Fanzinlere, alternatif konserlere yeniden ihtiyaç var
Son zamanlarda başlayan ama her rock müzikseverin kafasını kurcalayan bu festival tekeline benim de bir lafım var: Her taraf festival fakat ne çıkan isimler tatmin edici ne de yapılan organizasyonun kendisi… Evet konserlere, festivallere gençlerin, bu müziği seven herkesin ihtiyacı var; fakat hak ettiğimiz gerçekten bu mu?

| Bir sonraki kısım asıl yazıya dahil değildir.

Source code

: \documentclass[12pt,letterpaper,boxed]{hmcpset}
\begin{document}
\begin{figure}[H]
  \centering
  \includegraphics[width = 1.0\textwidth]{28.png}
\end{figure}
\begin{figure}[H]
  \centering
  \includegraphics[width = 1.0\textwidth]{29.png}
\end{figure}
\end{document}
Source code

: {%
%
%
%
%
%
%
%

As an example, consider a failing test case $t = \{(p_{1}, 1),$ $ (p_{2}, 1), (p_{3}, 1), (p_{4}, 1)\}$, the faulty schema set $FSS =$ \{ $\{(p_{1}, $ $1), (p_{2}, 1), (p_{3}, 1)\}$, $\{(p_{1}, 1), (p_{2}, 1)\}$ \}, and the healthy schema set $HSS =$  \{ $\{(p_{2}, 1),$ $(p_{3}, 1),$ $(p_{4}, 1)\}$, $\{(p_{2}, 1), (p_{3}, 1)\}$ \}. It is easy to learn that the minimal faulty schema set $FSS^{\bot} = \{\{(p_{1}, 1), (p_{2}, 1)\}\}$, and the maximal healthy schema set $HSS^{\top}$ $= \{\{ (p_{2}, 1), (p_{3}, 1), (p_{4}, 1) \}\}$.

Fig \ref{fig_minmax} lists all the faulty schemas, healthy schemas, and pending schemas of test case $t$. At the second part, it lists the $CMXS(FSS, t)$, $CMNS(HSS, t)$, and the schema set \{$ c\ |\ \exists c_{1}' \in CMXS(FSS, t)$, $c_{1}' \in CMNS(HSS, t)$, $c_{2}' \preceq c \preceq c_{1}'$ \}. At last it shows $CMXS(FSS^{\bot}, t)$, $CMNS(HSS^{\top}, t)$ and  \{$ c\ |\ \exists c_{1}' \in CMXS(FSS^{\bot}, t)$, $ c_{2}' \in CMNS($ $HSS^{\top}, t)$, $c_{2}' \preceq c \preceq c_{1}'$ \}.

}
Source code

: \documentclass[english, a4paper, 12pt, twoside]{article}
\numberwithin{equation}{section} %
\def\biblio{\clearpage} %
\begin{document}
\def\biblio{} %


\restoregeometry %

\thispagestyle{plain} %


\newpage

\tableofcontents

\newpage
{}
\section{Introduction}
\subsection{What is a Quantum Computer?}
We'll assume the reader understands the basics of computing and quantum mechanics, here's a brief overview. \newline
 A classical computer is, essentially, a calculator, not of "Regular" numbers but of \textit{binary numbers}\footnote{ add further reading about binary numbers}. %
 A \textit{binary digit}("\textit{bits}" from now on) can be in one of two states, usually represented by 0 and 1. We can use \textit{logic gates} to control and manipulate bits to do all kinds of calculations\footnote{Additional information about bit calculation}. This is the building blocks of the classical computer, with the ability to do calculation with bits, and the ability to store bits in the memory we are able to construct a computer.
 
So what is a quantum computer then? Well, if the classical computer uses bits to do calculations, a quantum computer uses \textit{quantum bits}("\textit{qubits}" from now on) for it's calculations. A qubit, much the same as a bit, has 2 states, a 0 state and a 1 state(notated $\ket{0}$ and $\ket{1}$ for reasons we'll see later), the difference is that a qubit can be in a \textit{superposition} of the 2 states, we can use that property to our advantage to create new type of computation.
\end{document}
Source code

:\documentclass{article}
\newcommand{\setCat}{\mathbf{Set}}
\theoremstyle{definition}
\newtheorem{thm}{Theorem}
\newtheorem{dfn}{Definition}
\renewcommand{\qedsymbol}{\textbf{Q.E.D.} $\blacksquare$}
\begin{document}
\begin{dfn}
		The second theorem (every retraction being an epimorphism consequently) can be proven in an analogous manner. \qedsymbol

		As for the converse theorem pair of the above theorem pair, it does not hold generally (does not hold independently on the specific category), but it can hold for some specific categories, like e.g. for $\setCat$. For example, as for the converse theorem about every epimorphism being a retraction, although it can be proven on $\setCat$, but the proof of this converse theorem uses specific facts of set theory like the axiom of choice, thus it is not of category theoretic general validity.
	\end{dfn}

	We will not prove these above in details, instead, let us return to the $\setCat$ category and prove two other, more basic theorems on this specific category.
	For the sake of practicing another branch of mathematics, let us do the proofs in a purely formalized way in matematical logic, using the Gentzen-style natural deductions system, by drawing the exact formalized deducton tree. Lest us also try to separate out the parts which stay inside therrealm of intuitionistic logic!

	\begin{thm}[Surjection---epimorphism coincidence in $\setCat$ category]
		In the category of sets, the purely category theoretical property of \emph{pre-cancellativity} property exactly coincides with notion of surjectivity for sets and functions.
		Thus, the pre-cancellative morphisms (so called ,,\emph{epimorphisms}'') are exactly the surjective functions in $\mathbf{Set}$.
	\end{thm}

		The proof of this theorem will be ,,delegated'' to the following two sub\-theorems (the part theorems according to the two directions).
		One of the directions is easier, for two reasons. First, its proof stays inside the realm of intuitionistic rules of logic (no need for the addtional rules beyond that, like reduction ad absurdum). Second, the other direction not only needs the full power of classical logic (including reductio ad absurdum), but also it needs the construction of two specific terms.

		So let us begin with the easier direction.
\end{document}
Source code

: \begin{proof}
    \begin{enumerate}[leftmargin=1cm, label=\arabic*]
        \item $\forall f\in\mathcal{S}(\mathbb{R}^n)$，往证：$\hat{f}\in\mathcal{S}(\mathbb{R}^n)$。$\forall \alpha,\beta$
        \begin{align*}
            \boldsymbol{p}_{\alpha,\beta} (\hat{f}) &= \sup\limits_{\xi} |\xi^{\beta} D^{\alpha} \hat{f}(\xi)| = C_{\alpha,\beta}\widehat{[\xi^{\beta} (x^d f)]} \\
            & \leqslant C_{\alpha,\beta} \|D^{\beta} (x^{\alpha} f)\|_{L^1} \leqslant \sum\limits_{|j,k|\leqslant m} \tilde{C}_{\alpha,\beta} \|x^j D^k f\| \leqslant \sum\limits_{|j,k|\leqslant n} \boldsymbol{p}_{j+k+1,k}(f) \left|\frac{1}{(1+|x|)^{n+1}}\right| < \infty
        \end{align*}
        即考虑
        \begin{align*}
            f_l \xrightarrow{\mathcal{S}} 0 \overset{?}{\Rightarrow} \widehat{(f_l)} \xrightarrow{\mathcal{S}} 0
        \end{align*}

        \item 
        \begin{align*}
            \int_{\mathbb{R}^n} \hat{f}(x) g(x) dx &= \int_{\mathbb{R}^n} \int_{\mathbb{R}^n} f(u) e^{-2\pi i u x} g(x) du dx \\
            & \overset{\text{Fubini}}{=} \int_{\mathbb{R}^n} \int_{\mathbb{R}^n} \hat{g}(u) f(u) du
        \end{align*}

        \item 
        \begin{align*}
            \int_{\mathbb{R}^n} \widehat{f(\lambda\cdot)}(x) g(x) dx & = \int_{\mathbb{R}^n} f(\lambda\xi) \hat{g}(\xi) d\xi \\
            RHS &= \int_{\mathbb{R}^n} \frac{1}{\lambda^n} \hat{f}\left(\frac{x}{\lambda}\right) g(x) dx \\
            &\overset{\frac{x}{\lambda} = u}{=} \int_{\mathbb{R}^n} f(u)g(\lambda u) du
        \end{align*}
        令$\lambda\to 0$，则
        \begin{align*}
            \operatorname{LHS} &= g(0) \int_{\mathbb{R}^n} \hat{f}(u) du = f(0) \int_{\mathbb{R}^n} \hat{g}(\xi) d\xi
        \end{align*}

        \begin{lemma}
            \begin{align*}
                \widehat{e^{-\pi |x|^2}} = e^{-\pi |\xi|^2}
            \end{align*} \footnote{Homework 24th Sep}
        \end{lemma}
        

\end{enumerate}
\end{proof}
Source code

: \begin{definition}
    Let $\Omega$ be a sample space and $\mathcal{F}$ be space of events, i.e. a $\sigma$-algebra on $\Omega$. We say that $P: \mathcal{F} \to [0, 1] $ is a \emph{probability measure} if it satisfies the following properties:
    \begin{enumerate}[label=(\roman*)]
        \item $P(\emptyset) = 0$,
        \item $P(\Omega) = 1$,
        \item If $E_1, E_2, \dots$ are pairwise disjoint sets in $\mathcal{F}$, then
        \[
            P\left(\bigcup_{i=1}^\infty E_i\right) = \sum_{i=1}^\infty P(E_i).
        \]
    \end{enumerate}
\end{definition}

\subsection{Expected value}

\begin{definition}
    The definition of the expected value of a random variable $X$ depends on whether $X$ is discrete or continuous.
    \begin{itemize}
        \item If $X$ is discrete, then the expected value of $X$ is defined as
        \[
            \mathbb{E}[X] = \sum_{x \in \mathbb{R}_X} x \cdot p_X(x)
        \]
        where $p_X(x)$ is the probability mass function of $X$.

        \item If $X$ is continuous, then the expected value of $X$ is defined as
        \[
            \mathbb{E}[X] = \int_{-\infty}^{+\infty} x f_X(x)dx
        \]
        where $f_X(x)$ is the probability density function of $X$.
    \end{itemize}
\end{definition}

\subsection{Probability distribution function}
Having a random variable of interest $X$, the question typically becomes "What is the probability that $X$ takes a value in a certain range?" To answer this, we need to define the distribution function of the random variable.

Türkiye festival açısından geçmişte hem alt kültürel olarak hem de ana akım festivaller olarak gayet başarılı bir coğrafyaydı. Barışarock, Zeytinli rock festivali’nin ilk dönemi, Ankirock fest gibi bir çok kaliteli festivaller veya yurt dışından ülkemize de taşınan Sonisphere gibi örnekler mevcuttu. Tüm bunların yanında dünya müzik camiasında ses getiren bir çok grup Türkiye’ye mutlaka uğrarlardı. Tabii bunların hepsi Eski Türkiye’de kaldı adeta. Benim kişisel kanaatime göre, Yeni Türkiye’de festivaller bile rant ve tekelleşme üzerinden ilerliyor. Organizatörler, artık rock müzik festivalinde pop müzikten ve rap müzikten bozma şarkıcıları sahneye çıkarıp bu kültüre iyilikten çok kötülük ettiklerinin farkındalar mı?
Bu savaşı kaybettik mi?
…Yoksa kaybedilmiş olduğunu yeni fark ettiğimiz bu savaşta kapitalizmin kalbinden ona karşı çıkan, işgal evlerinden tutun da çicek çocuklara kadar ulaşan bu festival konsepti rock’n’roll ve bir çok alt kültürü bir kesişim kümesi olarak tekrar kapitalizme nasıl peşkeş çekebilir ki? Milyon yapım, bana göre bu peşkeşin en büyüğünü yapıyor; sanki esnaf lokantası menüsü gibi aynı gruplar, sahne sıraları bile değişmeden, farklı isimlerde aynı yapım şirketi olarak sahneye çıkarılıyorlar. Tabii, onlar da “ekmek parası” derdinde. Kopyala yapıştır afişlerle en az 20 festival yaz boyu devam ediyor; sosyoloji dersinde üstüne çok durduğumuz bir konu bu. Durumu çok güzel özetliyor, “Toplumun McDonaldslaşması” ne demektir; bu akılcılık, hesaplanabilirlik, verimlilik ve denetim ilkeleri ki bu ilkeler modern bürokrasinin de temellerini olusturur… Peki bu kendine has ekosistemde gruplar sömürü aracı haline gelmişken festivallere katılanların “müşteri” muamelesi görmesi çok doğal mı? Ülkenin ekonomik durumunun çok çokomelli olmasını da mevzuya dahil edersek, festival alanında bol köpüklü biraya 20 lira vermek öğrenci insanı daha çok vuruyor. Şarj sisteminden vs daha bahsetmek bile istemiyorum. Eğlence sektörünün barlar, festivaller ve menajerler üzerinden bu kadar tekelleşmesi devletimizin yeni tanzim çadırları açmasını çağrıştırıyor; Türkiye Rockseverleri olarak Tanzim Festival Çadırları açılmasına ihtiyacımız olacak gibi.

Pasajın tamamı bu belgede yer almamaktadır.